----- INPUT FOR THIS TASK
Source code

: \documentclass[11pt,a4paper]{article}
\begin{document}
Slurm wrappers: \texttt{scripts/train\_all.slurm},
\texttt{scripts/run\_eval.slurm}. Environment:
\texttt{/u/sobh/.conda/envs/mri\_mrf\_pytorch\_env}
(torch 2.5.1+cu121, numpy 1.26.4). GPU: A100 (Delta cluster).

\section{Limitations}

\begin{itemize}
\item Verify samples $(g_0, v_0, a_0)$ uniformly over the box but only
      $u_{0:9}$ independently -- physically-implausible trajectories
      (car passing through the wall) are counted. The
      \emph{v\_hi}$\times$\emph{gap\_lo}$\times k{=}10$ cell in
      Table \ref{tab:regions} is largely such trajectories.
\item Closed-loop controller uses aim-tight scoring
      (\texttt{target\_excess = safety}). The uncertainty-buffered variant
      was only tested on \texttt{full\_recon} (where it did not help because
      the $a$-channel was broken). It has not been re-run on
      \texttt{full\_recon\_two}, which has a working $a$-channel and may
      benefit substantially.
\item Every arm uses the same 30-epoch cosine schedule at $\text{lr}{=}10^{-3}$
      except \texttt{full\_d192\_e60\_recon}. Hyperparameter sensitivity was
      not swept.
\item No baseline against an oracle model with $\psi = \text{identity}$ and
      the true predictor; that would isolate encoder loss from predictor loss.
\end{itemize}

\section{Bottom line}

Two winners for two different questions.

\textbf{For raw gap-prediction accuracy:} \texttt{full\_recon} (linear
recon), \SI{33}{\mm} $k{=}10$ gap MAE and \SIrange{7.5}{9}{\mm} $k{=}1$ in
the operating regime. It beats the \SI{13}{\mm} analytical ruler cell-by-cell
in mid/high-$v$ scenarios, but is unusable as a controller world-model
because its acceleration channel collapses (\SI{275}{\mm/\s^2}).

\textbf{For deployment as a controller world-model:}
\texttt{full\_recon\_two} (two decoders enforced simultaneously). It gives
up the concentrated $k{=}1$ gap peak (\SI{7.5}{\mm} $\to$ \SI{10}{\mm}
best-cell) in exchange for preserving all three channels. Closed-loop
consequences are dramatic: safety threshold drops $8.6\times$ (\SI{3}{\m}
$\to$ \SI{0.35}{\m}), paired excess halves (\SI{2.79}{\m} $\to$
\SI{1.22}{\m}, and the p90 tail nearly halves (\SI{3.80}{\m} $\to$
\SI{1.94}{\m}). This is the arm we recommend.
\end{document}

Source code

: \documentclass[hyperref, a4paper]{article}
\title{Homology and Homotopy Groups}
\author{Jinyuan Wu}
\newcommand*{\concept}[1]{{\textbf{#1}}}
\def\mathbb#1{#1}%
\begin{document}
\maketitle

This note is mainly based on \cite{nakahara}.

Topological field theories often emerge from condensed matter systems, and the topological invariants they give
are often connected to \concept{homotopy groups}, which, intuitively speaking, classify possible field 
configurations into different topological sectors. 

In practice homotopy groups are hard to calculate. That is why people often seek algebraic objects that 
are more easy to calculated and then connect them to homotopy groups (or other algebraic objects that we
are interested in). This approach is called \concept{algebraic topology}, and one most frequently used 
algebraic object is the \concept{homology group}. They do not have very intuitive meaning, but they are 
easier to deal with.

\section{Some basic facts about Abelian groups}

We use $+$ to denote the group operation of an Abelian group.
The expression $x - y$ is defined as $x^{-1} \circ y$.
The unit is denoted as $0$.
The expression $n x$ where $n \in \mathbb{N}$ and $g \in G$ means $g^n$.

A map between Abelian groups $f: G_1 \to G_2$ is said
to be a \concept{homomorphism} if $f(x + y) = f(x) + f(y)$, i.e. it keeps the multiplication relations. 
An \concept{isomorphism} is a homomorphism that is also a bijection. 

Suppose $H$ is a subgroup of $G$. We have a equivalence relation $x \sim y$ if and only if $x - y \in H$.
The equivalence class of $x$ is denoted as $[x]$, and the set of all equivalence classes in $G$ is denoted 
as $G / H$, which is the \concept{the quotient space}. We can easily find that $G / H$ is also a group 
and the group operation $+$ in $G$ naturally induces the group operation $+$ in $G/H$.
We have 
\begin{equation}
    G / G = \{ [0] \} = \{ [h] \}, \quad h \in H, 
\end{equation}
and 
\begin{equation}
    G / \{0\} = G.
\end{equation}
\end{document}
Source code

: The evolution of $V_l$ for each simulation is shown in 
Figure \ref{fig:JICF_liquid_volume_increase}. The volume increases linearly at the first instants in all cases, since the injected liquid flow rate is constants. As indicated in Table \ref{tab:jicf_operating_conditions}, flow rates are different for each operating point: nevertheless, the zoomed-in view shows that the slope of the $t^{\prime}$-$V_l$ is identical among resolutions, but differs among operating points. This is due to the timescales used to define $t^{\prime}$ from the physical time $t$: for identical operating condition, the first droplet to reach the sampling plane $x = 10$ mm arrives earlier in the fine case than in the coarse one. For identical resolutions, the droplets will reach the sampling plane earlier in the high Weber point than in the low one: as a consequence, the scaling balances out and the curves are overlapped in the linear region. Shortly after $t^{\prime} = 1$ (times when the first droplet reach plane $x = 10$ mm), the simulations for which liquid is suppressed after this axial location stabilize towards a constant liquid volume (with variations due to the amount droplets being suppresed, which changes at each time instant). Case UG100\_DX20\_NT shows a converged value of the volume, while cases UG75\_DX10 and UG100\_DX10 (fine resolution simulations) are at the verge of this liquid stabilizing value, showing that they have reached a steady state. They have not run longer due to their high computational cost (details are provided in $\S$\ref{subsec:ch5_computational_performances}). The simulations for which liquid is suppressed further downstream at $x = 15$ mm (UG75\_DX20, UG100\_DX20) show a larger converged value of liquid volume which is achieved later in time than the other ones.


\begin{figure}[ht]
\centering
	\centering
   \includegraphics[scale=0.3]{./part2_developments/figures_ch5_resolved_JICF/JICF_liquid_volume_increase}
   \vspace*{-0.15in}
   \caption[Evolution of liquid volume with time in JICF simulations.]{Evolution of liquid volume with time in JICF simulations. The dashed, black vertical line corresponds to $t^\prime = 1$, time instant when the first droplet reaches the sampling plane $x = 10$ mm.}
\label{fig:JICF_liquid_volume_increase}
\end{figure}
----------
Say the number of lines in the records above that include the string "because", and no more.

2